やっとのことで『Footloose !』
このところ、ポール・ブレイを掘り下げている。ポール・ブレイは、ブルースやファンキーな雰囲気が全く皆無な、現代音楽的な硬質で切れ味鋭いタッチと幾何学的で切れ切れなフレーズが特徴のピアニスト。2016年1月に惜しくも鬼籍に入ってしまったが、ブレイのピアノはユニーク。
基本は「余白」を活かしたリリカルで耽美的なピアノであるが、アドリブ部はモーダルに展開、突如フリーキーに転換し、アブストラクトにブレイクダウンする。この「落差」が堪らない。このダイナミックな展開が「即興演奏の魅力」に直結し、ブレイ独特の個性の発露に繋がる。
フレーズの作りは「幾何学模様的」で、スイングやブルースなどとは全く無縁。どちらかといえば、現代音楽に通じる雰囲気が強く、即興演奏の妙と、モーダル時々フリーなフレーズ展開が無ければ、ジャズのジャンルには入らないのでは、と思うくらい、従来のジャズからはちょっと離れたところにある。
例えば、セロニアス・モンク、ハービー・ニコルス、オーネット・コールマンなど、従来の4ビート・ジャズの基本から大きく外れた、それでいて「即興演奏と自由度の高い展開と唯一無二の個性」という点で、しっかりジャズのど真ん中にいる「異端なジャズマン」が存在するが、ポール・ブレイは、そんな「異端なジャズマン」の一人である。
Paul Bley『Footloose !』(写真左)。1962年8月17日、1963年9月12日の録音。Savoyレーベルからのリリース。ちなみにパーソネルは、Paul Bley (p), Steve Swallow (b), Pete LaRoca (ds)。50年以上に渡るブレイのキャリアの中で、ほぼ初期の、ブレイのピアノの個性と特徴がとても良く判るトリオ演奏。
冒頭の「When Will The Blues Leave」から、「異端なジャズマン」のピアノ全開。演奏フォーマットはハードバップだが、出てくるピアノのフレーズは、従来の4ビート・ジャズの基本から大きく外れた、ブレイのピアノの特徴である「美しくリリカルな」ものと、その合間に「激しいアブストラクトなブレイクダウン」と「思索的で静的なフリー・ジャズ」の交錯が展開される。

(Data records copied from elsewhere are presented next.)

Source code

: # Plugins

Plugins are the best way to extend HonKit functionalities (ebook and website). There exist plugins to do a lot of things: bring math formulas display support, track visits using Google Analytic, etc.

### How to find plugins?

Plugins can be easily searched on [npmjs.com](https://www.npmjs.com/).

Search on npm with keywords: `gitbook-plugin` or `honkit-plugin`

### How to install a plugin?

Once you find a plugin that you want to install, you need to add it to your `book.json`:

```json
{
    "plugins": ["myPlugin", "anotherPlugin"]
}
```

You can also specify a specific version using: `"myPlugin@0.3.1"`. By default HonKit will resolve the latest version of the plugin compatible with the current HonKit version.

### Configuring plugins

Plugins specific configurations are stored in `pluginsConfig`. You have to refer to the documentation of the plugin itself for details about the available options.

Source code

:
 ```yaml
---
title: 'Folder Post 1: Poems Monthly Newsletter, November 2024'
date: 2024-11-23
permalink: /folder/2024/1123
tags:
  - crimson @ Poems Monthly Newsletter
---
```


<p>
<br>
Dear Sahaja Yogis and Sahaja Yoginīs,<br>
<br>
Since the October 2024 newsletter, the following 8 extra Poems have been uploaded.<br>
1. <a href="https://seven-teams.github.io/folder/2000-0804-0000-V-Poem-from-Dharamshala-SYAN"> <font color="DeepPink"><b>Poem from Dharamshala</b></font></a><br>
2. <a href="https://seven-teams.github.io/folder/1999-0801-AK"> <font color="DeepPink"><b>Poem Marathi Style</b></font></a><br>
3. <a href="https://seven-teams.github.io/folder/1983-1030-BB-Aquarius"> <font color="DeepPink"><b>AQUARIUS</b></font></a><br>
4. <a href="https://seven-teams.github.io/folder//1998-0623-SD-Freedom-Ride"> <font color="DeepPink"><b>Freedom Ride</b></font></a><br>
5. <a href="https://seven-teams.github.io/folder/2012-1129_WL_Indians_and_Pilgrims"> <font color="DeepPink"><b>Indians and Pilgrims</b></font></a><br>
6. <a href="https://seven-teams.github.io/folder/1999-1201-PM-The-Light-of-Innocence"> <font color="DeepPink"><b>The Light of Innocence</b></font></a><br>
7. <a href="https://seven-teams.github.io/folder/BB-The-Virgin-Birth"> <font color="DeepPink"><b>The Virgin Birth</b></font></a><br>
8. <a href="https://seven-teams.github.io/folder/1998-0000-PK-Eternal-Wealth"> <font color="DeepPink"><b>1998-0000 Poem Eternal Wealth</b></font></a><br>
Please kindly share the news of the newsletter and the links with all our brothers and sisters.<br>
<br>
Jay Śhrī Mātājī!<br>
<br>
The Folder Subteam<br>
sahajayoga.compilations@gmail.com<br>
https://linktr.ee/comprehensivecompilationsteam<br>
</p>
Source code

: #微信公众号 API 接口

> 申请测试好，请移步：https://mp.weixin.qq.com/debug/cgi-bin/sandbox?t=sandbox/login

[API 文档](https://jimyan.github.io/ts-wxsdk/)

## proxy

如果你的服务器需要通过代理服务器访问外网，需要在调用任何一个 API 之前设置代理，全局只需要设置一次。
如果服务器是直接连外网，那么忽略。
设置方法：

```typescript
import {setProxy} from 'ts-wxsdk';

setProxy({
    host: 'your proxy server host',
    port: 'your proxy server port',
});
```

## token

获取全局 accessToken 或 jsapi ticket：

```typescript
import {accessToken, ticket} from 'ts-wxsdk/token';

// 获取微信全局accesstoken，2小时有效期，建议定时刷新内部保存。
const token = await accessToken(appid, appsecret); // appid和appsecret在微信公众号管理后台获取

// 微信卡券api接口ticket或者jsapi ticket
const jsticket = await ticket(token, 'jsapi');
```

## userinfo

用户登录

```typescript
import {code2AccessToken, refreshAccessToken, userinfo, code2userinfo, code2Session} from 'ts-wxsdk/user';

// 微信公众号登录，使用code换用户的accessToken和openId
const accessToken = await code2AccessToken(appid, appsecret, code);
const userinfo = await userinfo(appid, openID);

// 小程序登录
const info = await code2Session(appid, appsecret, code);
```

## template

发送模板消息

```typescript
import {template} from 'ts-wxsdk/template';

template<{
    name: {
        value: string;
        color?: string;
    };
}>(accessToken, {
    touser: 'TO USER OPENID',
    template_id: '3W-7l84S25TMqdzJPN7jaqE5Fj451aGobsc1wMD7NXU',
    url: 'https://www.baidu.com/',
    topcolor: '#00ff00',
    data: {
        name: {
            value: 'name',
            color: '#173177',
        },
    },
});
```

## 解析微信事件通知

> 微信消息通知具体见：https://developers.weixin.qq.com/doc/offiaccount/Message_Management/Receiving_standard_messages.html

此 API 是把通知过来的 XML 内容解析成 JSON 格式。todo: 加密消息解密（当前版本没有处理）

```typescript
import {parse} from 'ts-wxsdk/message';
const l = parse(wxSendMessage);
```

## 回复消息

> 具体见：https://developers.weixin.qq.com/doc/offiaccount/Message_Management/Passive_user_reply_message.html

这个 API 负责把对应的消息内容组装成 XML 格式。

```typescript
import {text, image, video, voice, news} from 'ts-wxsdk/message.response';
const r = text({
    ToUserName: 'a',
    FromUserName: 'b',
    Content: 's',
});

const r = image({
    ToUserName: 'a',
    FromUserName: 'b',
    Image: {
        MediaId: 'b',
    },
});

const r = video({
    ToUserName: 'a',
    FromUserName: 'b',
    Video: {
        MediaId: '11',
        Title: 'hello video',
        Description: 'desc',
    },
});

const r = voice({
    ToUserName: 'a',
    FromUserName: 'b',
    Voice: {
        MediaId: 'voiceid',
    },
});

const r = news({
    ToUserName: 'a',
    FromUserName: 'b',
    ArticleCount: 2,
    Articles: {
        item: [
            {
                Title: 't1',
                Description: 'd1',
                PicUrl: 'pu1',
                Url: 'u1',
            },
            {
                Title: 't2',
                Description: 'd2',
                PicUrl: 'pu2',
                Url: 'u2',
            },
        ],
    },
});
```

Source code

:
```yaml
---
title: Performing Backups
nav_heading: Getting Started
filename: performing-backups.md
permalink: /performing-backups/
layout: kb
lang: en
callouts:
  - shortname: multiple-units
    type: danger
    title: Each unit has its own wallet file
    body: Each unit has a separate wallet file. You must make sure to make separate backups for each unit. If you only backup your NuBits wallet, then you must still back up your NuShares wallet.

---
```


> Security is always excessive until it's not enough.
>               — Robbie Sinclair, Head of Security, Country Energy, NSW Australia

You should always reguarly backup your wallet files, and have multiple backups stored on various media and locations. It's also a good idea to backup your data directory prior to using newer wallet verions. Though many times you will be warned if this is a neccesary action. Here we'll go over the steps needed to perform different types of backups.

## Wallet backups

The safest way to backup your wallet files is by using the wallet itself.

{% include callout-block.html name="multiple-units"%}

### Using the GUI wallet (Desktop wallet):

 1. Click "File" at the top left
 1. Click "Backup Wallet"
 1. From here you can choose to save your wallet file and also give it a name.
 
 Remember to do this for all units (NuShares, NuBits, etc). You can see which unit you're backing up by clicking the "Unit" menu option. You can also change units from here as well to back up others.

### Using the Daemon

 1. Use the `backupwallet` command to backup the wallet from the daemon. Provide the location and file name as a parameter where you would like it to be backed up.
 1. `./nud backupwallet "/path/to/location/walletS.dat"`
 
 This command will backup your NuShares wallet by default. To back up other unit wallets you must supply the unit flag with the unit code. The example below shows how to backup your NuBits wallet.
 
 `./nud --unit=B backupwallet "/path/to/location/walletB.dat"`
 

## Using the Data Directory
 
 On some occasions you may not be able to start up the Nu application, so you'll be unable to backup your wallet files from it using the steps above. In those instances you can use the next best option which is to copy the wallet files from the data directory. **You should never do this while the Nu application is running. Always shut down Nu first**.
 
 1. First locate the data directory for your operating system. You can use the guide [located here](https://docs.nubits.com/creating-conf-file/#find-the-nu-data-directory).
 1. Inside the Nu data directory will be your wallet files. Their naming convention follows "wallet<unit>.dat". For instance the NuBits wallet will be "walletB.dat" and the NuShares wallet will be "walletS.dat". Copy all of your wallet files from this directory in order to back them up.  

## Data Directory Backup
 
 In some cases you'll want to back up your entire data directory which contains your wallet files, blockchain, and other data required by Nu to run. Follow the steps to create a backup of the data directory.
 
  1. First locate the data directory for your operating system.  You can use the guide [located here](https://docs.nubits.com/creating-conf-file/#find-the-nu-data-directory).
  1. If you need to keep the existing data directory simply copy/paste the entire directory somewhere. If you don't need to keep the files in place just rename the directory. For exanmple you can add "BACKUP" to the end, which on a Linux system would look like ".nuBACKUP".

トリオ演奏自体はハードバップ風だが、出てくる音は、従来のハードバップな音からは大きく逸脱する。プレイのピアノは先にも述べた様に、基本は「余白」を活かしたリリカルで耽美的なピアノであるが、幾何学模様的なノリで、アドリブ部は突如フリーキーに展開し、アブストラクトにブレイクダウンする。そして、そのブレイの個性的な弾き回しを理解して、スワローが、これまた幾何学的なベースラインを叩き出す。
そして、特筆すべきは、ラロカのドラミング。ブレイのフレーズやリズム&ビートにクイックに反応しつつ、幾何学模様的なポリリズミックなドラミングを叩き出す様は痛快ですらある。このあまりに個性的な、どこかモーダルなドラミングはラロカのドラミングの独特の個性。しかも、そのラロカの独特な個性のドラミングが、ブレイのピアノにバッチリ合っている。
この『Footloose !』、ジャズ盤紹介本やブレイのリーダー作紹介に、ちょくちょくタイトル名が上がる、意外と有名なアルバムなんだが、Savoyレーベルからのリリースなのに、なかなかCDリイシューされない、サブスク・サイトに音源アップされないアルバムで、中古LPはあまりに高額。僕もなかなか音源が確保できなかったが、やっと最近、音源をゲットできた。
ブレイのピアノの個性と特徴が良く判るトリオ盤。やっとのことで、収録曲全部を聴くことが出来て、やっと溜飲が下がった。ブレイのピアノは「異端なジャズマン」のピアノが故に、一度ハマったら「クセになる」。ブレイのピアノを語る上では避けて通れない、ブレイのキャリア初期のトリオ名盤でしょう。良いアルバムです。